* _Exercise goal_:
Emit a verbatim copy of the lines below from the line with "- Next.js 14" through the line with "1. Plug in OBD-II Bluetooth connector", excluding pictures and everything outside that range.
+-------+
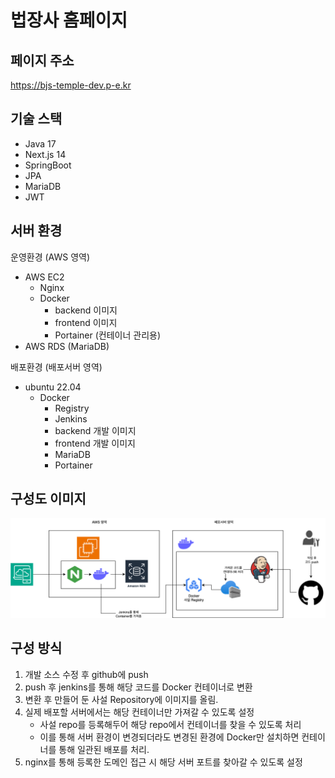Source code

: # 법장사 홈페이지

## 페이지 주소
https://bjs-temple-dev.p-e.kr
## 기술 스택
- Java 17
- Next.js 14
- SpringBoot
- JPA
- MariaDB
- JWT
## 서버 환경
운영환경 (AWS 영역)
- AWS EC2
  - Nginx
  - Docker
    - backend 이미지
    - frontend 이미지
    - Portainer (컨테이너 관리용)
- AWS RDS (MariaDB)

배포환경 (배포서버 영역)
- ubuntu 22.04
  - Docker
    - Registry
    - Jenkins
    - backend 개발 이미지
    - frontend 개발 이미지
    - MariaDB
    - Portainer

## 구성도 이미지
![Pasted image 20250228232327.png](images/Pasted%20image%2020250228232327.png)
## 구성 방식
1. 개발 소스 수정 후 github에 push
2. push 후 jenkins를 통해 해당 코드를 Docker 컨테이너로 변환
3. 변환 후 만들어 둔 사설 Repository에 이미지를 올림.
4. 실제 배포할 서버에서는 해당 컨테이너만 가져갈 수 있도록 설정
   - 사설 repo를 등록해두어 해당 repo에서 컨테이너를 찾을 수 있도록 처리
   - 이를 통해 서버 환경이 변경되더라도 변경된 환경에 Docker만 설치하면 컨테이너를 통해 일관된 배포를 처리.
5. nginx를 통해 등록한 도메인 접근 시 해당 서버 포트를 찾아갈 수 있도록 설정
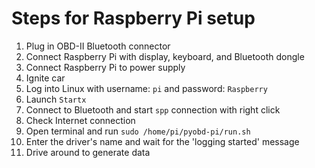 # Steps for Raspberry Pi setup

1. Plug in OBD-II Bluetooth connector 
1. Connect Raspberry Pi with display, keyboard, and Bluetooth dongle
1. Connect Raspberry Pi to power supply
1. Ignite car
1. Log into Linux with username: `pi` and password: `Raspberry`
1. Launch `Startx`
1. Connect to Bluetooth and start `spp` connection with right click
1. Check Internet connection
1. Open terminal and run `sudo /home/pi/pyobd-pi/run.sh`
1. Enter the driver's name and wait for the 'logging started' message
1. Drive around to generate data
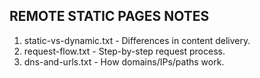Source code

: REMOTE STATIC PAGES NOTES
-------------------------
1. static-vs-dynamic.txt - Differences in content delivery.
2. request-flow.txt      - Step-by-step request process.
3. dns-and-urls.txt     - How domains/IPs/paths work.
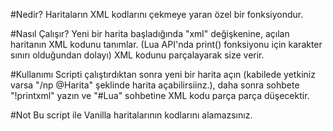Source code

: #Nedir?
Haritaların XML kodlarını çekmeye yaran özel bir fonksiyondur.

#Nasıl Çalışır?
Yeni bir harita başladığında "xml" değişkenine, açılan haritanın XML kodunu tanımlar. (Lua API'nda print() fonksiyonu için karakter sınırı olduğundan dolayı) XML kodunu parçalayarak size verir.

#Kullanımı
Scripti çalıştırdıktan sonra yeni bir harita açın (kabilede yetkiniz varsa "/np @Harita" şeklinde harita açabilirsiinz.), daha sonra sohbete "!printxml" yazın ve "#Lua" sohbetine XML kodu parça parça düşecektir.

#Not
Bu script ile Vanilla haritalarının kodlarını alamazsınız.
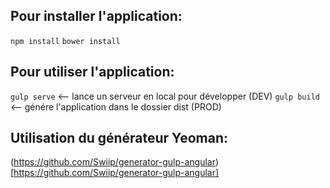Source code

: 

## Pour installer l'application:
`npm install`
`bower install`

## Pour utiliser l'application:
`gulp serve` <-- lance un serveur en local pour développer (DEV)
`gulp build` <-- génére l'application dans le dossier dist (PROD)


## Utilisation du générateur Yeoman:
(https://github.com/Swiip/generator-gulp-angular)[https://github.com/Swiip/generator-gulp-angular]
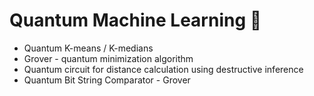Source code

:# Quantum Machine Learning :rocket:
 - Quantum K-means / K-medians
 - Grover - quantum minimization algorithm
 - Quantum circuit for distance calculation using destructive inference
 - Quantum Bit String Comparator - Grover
+-------+
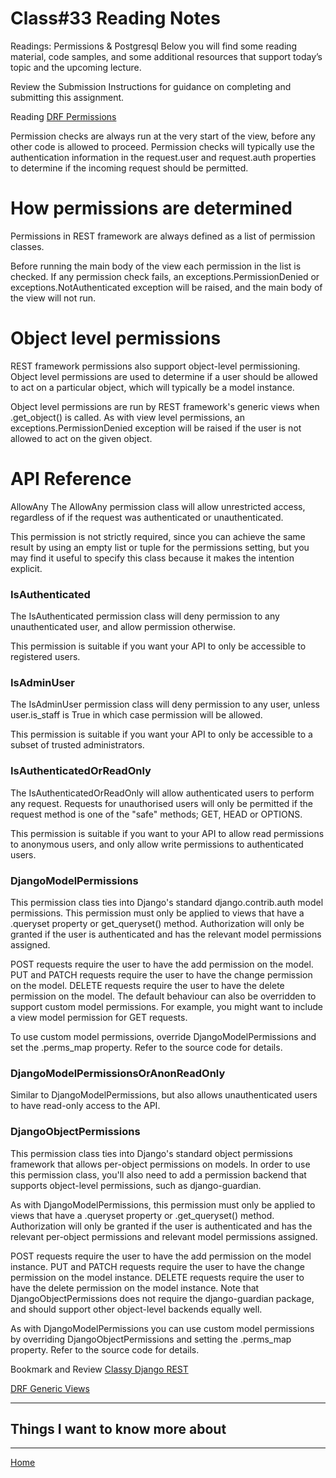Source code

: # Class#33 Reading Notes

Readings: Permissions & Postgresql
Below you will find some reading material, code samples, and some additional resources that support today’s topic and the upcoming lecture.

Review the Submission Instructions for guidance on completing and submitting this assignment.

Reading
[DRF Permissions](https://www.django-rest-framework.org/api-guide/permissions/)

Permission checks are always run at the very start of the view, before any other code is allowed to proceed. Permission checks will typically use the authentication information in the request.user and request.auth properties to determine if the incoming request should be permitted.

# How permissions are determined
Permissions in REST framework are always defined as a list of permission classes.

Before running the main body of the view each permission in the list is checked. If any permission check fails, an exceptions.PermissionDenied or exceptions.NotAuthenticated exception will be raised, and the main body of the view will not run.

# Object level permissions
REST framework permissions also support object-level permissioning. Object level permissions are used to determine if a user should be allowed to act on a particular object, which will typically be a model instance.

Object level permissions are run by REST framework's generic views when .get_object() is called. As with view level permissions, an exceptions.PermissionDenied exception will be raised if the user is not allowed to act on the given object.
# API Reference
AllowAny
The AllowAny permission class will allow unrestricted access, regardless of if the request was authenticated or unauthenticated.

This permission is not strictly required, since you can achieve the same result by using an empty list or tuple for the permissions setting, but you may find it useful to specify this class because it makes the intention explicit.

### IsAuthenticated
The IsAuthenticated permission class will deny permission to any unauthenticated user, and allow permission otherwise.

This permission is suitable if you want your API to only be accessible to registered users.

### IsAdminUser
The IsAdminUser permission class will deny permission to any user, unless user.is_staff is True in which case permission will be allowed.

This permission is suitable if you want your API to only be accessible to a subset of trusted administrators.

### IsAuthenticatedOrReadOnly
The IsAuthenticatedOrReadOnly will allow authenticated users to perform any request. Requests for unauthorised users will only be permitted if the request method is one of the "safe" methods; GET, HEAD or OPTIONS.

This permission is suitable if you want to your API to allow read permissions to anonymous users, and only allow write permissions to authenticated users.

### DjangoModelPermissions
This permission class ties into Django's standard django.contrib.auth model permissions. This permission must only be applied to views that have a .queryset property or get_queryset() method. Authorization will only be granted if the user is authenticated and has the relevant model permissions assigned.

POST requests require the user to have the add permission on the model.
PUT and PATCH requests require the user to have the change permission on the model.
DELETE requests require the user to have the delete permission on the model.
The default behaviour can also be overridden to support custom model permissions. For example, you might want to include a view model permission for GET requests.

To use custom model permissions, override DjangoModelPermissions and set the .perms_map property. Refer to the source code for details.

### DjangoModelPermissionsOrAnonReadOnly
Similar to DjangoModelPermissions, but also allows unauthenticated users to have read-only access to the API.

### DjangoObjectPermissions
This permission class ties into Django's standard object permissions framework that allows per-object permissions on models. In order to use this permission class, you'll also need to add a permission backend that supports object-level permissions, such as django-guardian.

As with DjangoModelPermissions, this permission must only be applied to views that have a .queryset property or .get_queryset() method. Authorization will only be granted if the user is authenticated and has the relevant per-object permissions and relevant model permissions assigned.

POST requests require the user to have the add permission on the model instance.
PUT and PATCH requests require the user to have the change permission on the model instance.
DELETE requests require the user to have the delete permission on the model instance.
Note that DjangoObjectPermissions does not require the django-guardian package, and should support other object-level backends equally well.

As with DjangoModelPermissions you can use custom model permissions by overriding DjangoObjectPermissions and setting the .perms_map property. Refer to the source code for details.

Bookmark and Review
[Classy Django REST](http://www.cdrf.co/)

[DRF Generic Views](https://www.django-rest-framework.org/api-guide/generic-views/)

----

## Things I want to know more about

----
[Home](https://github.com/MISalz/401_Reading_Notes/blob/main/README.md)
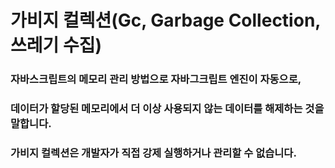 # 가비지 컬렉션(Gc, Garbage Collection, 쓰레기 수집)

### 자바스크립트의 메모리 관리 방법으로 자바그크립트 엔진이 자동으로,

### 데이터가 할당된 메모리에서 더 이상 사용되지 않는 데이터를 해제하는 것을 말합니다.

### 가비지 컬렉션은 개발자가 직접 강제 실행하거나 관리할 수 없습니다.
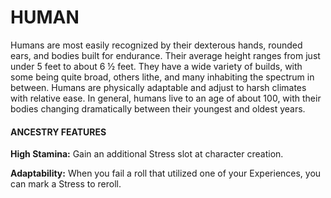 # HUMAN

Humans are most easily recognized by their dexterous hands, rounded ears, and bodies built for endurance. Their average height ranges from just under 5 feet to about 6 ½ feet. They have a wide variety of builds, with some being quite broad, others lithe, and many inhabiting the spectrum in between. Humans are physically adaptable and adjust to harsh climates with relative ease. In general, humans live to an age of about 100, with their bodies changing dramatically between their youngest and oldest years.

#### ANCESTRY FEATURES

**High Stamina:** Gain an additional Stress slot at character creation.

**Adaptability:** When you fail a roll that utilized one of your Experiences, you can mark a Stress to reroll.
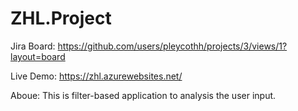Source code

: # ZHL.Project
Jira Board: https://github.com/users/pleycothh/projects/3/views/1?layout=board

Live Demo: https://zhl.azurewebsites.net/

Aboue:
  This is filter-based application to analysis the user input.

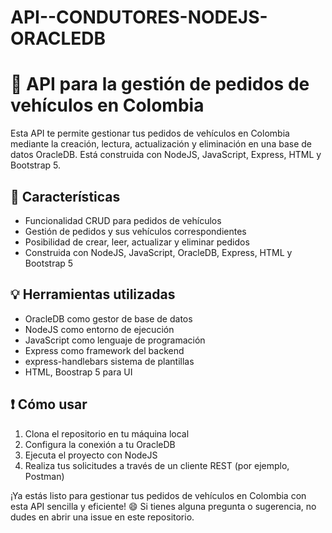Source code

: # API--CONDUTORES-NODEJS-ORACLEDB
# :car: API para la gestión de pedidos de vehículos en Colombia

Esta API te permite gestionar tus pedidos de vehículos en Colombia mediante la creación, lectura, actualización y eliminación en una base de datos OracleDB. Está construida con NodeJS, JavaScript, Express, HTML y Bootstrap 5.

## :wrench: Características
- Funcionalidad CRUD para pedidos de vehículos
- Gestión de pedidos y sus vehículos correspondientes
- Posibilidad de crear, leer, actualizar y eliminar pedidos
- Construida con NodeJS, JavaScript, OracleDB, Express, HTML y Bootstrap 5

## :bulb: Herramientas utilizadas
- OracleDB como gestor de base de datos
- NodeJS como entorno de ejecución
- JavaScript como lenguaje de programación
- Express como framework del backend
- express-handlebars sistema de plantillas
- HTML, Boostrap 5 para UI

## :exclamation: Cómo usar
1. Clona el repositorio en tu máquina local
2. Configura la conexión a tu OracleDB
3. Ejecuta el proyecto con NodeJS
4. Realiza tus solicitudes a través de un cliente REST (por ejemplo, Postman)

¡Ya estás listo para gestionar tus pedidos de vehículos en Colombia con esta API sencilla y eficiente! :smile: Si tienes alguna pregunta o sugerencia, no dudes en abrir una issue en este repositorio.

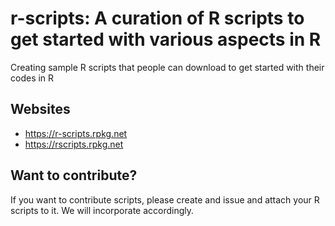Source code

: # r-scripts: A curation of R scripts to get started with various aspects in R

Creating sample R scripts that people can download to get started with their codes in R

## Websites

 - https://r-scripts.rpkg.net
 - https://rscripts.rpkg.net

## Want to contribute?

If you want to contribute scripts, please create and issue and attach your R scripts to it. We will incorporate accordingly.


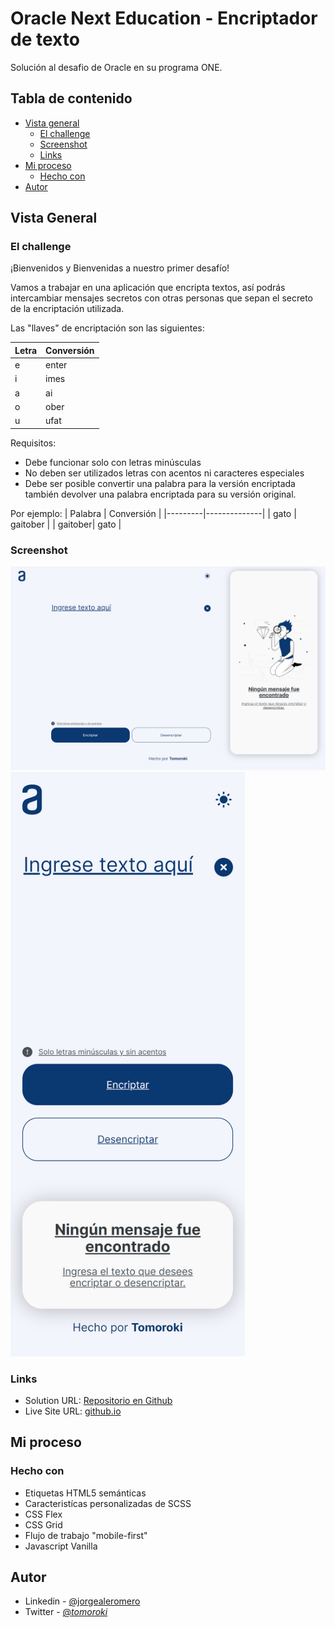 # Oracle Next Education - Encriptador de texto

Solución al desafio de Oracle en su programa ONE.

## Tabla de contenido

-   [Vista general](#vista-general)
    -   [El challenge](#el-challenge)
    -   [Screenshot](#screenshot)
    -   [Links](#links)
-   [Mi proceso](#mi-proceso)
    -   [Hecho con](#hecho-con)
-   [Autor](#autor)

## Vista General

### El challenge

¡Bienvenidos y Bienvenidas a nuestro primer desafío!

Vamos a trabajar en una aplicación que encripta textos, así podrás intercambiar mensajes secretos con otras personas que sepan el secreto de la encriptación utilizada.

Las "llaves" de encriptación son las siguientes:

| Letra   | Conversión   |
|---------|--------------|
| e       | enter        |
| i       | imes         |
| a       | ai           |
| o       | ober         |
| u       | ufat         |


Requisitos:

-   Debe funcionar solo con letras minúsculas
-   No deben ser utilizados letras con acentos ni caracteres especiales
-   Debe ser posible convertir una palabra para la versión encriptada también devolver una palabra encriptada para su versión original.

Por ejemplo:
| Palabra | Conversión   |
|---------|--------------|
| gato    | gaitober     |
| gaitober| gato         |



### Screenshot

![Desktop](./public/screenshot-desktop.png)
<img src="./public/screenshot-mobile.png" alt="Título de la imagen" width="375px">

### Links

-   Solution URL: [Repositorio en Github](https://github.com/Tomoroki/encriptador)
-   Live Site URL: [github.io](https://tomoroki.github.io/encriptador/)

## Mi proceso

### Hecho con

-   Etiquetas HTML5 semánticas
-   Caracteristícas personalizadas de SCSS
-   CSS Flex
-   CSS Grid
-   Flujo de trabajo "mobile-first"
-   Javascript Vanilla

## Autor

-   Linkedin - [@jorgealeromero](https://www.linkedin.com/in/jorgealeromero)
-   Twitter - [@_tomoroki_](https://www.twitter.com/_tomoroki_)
+-------+
* _Your solution_:
- Next.js 14
- SpringBoot
- JPA
- MariaDB
- JWT
## 서버 환경
운영환경 (AWS 영역)
- AWS EC2
  - Nginx
  - Docker
    - backend 이미지
    - frontend 이미지
    - Portainer (컨테이너 관리용)
- AWS RDS (MariaDB)

배포환경 (배포서버 영역)
- ubuntu 22.04
  - Docker
    - Registry
    - Jenkins
    - backend 개발 이미지
    - frontend 개발 이미지
    - MariaDB
    - Portainer

## 구성도 이미지
![Pasted image 20250228232327.png](images/Pasted%20image%2020250228232327.png)
## 구성 방식
1. 개발 소스 수정 후 github에 push
2. push 후 jenkins를 통해 해당 코드를 Docker 컨테이너로 변환
3. 변환 후 만들어 둔 사설 Repository에 이미지를 올림.
4. 실제 배포할 서버에서는 해당 컨테이너만 가져갈 수 있도록 설정
   - 사설 repo를 등록해두어 해당 repo에서 컨테이너를 찾을 수 있도록 처리
   - 이를 통해 서버 환경이 변경되더라도 변경된 환경에 Docker만 설치하면 컨테이너를 통해 일관된 배포를 처리.
5. nginx를 통해 등록한 도메인 접근 시 해당 서버 포트를 찾아갈 수 있도록 설정
 # Steps for Raspberry Pi setup

1. Plug in OBD-II Bluetooth connector 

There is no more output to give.